Bernhard Hassenstein (31 May 1922 – 16 April 2016) was a German biologist and psychobiologist.

==Life and work==
Bernhard Hassenstein was a student of behavioral physiologist Erich von Holst and one of the leading researchers in the fields of behavioral biology and bio-cybernetics. His scientific work includes substantial contributions to the understanding of motion perception in insects and color vision in humans.

From 1939 to 1949, Hassenstein studied biology, physics, and chemistry in Berlin, Göttingen, and Heidelberg. During his military service in 1943, he met Werner E. Reichardt, who eventually became his academic partner. In 1948, he worked as an assistant at the Max Planck Institute for Marine Biology in Wilhelmshaven. From 1954-1958, he worked at the Zoophysiological Institute of the University of Tübingen.

In 1958, Hassenstein worked with physicist Werner Reichardt and engineer Hans Wenking to found the world's first working group on cybernetics at the Max Planck Institute for Biology in Tübingen. In 1960, he was appointed Professor of Zoology at the University of Freiburg.
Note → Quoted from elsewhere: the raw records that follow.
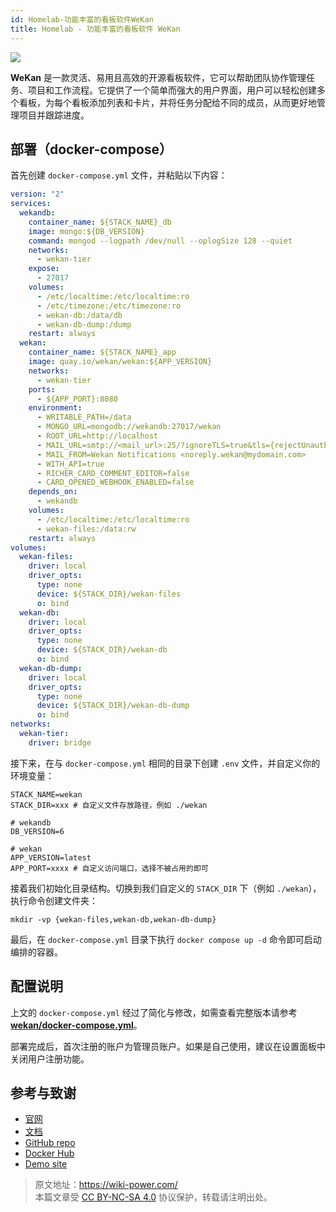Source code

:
 ```yaml
---
id: Homelab-功能丰富的看板软件WeKan
title: Homelab - 功能丰富的看板软件 WeKan
---
```


![](https://wiki-media-1253965369.cos.ap-guangzhou.myqcloud.com/img/20230508175842.png)

**WeKan** 是一款灵活、易用且高效的开源看板软件，它可以帮助团队协作管理任务、项目和工作流程。它提供了一个简单而强大的用户界面，用户可以轻松创建多个看板，为每个看板添加列表和卡片，并将任务分配给不同的成员，从而更好地管理项目并跟踪进度。

## 部署（docker-compose）

首先创建 `docker-compose.yml` 文件，并粘贴以下内容：

```yml title="docker-compose.yml"
version: "2"
services:
  wekandb:
    container_name: ${STACK_NAME}_db
    image: mongo:${DB_VERSION}
    command: mongod --logpath /dev/null --oplogSize 128 --quiet
    networks:
      - wekan-tier
    expose:
      - 27017
    volumes:
      - /etc/localtime:/etc/localtime:ro
      - /etc/timezone:/etc/timezone:ro
      - wekan-db:/data/db
      - wekan-db-dump:/dump
    restart: always
  wekan:
    container_name: ${STACK_NAME}_app
    image: quay.io/wekan/wekan:${APP_VERSION}
    networks:
      - wekan-tier
    ports:
      - ${APP_PORT}:8080
    environment:
      - WRITABLE_PATH=/data
      - MONGO_URL=mongodb://wekandb:27017/wekan
      - ROOT_URL=http://localhost
      - MAIL_URL=smtp://<mail_url>:25/?ignoreTLS=true&tls={rejectUnauthorized:false}
      - MAIL_FROM=Wekan Notifications <noreply.wekan@mydomain.com>
      - WITH_API=true
      - RICHER_CARD_COMMENT_EDITOR=false
      - CARD_OPENED_WEBHOOK_ENABLED=false
    depends_on:
      - wekandb
    volumes:
      - /etc/localtime:/etc/localtime:ro
      - wekan-files:/data:rw
    restart: always
volumes:
  wekan-files:
    driver: local
    driver_opts:
      type: none
      device: ${STACK_DIR}/wekan-files
      o: bind
  wekan-db:
    driver: local
    driver_opts:
      type: none
      device: ${STACK_DIR}/wekan-db
      o: bind
  wekan-db-dump:
    driver: local
    driver_opts:
      type: none
      device: ${STACK_DIR}/wekan-db-dump
      o: bind
networks:
  wekan-tier:
    driver: bridge
```

接下来，在与 `docker-compose.yml` 相同的目录下创建 `.env` 文件，并自定义你的环境变量：

```env title=".env"
STACK_NAME=wekan
STACK_DIR=xxx # 自定义文件存放路径，例如 ./wekan

# wekandb
DB_VERSION=6

# wekan
APP_VERSION=latest
APP_PORT=xxxx # 自定义访问端口，选择不被占用的即可
```

接着我们初始化目录结构。切换到我们自定义的 `STACK_DIR` 下（例如 `./wekan`），执行命令创建文件夹：

```shell
mkdir -vp {wekan-files,wekan-db,wekan-db-dump}
```

最后，在 `docker-compose.yml` 目录下执行 `docker compose up -d` 命令即可启动编排的容器。

## 配置说明

上文的 `docker-compose.yml` 经过了简化与修改，如需查看完整版本请参考 [**wekan/docker-compose.yml**](https://github.com/wekan/wekan/blob/master/docker-compose.yml)。

部署完成后，首次注册的账户为管理员账户。如果是自己使用，建议在设置面板中关闭用户注册功能。

## 参考与致谢

- [官网](https://wekan.github.io/)
- [文档](https://github.com/wekan/wekan/wiki/Docker#note-docker-composeyml-works)
- [GitHub repo](https://github.com/wekan/wekan)
- [Docker Hub](https://hub.docker.com/r/wekanteam/wekan)
- [Demo site](https://boards.wekan.team/b/D2SzJKZDS4Z48yeQH/wekan-open-source-kanban-board-with-mit-license)

> 原文地址：<https://wiki-power.com/>  
> 本篇文章受 [CC BY-NC-SA 4.0](https://creativecommons.org/licenses/by/4.0/deed.zh) 协议保护，转载请注明出处。

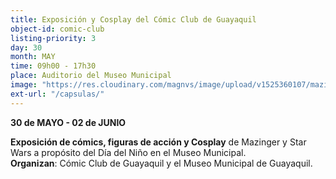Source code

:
 ```yaml
---
title: Exposición y Cosplay del Cómic Club de Guayaquil
object-id: comic-club
listing-priority: 3
day: 30
month: MAY
time: 09h00 - 17h30
place: Auditorio del Museo Municipal
image: "https://res.cloudinary.com/magnvs/image/upload/v1525360107/mazinger_yyjbfi.jpg"
ext-url: "/capsulas/"
---
```

**30 de MAYO - 02 de JUNIO**  

**Exposición de cómics, figuras de acción y Cosplay** de Mazinger y Star Wars a propósito del Día del Niño en el Museo Municipal. <br /> **Organizan**: Cómic Club de Guayaquil y el Museo Municipal de Guayaquil.
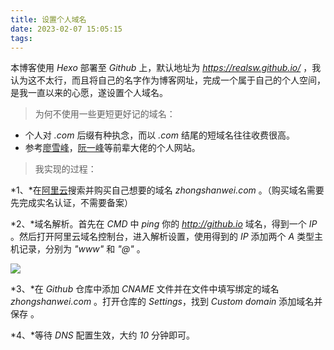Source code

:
 ```yaml
---
title: 设置个人域名
date: 2023-02-07 15:05:15
tags:
---
```






本博客使用 *Hexo* 部署至 *Github* 上，默认地址为 *https://realsw.github.io/* ，我认为这不太行，而且将自己的名字作为博客网址，完成一个属于自己的个人空间，是我一直以来的心愿，遂设置个人域名。<!--more-->

> 为何不使用一些更短更好记的域名：

- 个人对 *.com* 后缀有种执念，而以 *.com* 结尾的短域名往往收费很高。
- 参考[廖雪峰](https://www.liaoxuefeng.com/)，[阮一峰](http://ruanyifeng.com/)等前辈大佬的个人网站。

> 我实现的过程：

*1、*在[阿里云](https://wanwang.aliyun.com/domain/tld?spm=5176.20907348.J_1334179430.22.4350538aGUlvRl#.com)搜索并购买自己想要的域名 *zhongshanwei.com* 。（购买域名需要先完成实名认证，不需要备案）

*2、*域名解析。首先在 *CMD* 中 *ping* 你的 *http://github.io* 域名，得到一个 *IP* 。然后打开阿里云域名控制台，进入解析设置，使用得到的 *IP* 添加两个 *A* 类型主机记录，分别为 *"www"* 和 *"@"* 。

![](/images/yuming.png)

*3、*在 *Github* 仓库中添加 *CNAME* 文件并在文件中填写绑定的域名 *zhongshanwei.com* 。打开仓库的 *Settings*，找到 *Custom domain* 添加域名并保存 。

*4、*等待 *DNS* 配置生效，大约 *10* 分钟即可。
Hassenstein retired in 1984. He reportedly died on 16 April 2016 in Freiburg, at the age of 93.

==Memberships==
- Heidelberg Academy of Sciences, since 1961
- German Academy of Sciences Leopoldina, since 1965
- Wissenschaftsrat, from 1968 to 1972

==Honors==
- German Society of Pediatrics - Honorary Member (1975)
- Max Born Medal for Responsibility in Science (1981)
- Charles Küpfmüller ring the Technical University of Darmstadt (1981)
- Dr Albert Wander Prize for migrant AG in Bern (1984)
- Cothenius Medal of the German Academy of Natural Scientists Leopoldina (1993)
- Exhibit "Brace Globe and Correlation Analysis" (with Werner Reichardt) in the Deutsches Museum Bonn (with Werner Reichardt) (1995)
- Honorary Prize of Culture Award (Reinhold Schneider Prize) of the city of Freiburg (with Helma Hassenstein) (2002)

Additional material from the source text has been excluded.